→ **Work task**
Copy all lines below containing "quot".

↓

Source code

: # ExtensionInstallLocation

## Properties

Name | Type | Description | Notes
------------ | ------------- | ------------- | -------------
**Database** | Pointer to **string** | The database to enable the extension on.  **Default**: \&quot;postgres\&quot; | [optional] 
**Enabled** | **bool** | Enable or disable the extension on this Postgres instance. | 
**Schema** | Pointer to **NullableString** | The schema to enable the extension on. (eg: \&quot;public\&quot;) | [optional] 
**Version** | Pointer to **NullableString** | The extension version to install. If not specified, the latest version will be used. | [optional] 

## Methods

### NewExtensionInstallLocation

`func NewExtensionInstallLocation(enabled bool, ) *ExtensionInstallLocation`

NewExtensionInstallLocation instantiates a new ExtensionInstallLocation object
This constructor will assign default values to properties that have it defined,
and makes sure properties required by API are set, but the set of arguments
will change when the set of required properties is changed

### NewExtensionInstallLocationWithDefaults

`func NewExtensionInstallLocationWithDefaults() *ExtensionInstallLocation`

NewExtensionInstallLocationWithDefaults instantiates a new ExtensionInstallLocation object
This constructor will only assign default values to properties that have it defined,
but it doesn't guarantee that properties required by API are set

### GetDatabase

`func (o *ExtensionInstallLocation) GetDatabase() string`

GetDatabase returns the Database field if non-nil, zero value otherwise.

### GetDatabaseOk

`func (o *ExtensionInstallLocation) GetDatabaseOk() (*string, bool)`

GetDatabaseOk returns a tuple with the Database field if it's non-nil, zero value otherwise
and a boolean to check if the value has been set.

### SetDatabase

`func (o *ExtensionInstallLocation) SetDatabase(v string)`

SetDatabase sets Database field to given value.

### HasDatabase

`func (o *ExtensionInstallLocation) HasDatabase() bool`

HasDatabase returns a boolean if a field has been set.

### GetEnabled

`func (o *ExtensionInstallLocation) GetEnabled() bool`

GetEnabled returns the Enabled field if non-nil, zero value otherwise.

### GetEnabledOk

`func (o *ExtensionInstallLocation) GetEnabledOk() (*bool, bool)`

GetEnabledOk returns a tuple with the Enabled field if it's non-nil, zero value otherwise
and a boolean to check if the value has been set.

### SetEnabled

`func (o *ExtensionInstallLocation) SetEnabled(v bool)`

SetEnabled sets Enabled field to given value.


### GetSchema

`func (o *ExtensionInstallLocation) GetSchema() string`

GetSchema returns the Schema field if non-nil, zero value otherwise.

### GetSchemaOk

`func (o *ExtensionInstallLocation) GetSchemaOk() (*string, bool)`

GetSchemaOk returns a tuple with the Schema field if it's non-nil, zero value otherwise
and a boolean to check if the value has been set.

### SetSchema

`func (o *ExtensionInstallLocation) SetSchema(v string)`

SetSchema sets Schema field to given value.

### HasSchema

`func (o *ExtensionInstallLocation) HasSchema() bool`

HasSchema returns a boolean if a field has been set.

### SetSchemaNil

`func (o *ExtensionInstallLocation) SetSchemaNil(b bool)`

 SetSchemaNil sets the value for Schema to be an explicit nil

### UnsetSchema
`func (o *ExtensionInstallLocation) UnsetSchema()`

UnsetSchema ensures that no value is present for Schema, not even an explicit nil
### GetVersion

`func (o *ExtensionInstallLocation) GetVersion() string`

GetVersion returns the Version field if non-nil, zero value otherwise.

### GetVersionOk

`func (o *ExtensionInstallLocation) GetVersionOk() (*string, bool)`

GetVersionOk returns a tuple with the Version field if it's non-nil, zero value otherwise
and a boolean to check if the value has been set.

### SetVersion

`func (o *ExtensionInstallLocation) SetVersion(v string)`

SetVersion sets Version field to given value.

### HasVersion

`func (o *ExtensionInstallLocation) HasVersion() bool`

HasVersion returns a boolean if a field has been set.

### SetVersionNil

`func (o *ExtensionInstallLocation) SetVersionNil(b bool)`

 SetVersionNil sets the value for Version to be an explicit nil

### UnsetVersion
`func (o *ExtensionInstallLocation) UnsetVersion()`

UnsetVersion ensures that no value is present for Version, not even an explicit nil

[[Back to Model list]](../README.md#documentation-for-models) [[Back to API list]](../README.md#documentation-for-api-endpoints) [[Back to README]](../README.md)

↑

→ **Output of the exercise**
**Database** | Pointer to **string** | The database to enable the extension on.  **Default**: \&quot;postgres\&quot; | [optional] 
**Schema** | Pointer to **NullableString** | The schema to enable the extension on. (eg: \&quot;public\&quot;) | [optional] 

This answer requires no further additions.